Your child is unique and has been gifted to YOU because Allah subhana wa ta’ala has given you the capability of raising them well. It would be wonderful if there was no cultural stigma associated with children who struggle with ADHD, ADD, Autism, or any myriad of other common neurodevelopmental disorders. But sadly that is not the case. You are lucky if you have the full support of your spouse, relatives, and friends. But even If you don’t, you have been entrusted with a child that needs extra from you. Extra love, time, attention, and patience. If parents are rewarded so greatly for raising children – without any mention of extra, how much do you think you will be rewarded for your efforts by the Almighty swt?

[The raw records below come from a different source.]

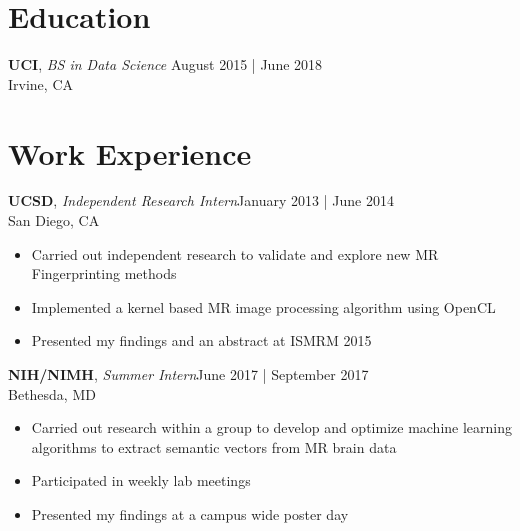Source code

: \documentclass[line,margin]{res}
\begin{document}
\address{maxwell.li.wong@gmail.com | github.com/mwong94 | (858) 431-9185}
\begin{resume}
    \vspace{-5mm}

    \section{Education}
        \textbf{UCI}, {\sl BS in Data Science} \hfill August 2015 | June 2018\\Irvine, CA

    \section{Work Experience}
        \textbf{UCSD}, {\sl Independent Research Intern}\hfill January 2013 | June 2014\\San Diego, CA\\
        \begin{itemize} \itemsep 3pt
            \item Carried out independent research to validate and explore new MR Fingerprinting methods
            \item Implemented a kernel based MR image processing algorithm using OpenCL
            \item Presented my findings and an abstract at ISMRM 2015
            \end{itemize}
            \textbf{NIH/NIMH}, {\sl Summer Intern}\hfill June 2017 | September 2017\\Bethesda, MD\\\begin{itemize} \itemsep 3pt
            \item Carried out research within a group to develop and optimize machine learning algorithms to extract semantic vectors from MR brain data
            \item Participated in weekly lab meetings
            \item Presented my findings at a campus wide poster day
        \end{itemize}


\end{resume}
\end{document}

If your child is NOT special needs, it’s still very important to have discussions with them about how we are to treat those who struggle or who have difficulty processing information like their peers.
Allah swt says in the Qur’an:
“O you who believe, let not a folk deride a folk who may be better than they (are), nor let women (deride) women who may be better than they are; neither defame one another, nor insult one another by nicknames.” [Al Hujarat 49:11]
Teach your children that someone who has difficulties in this world may be more beloved to Allah swt because of their patience and attitude when facing hardships. Include such children in groups and activities so they feel valued and included and not ostracized or isolated, and help them whenever possible. May Allah swt give us the patience to help our children and instill kindness and tenderness in our youth to help those who struggle – Ameen.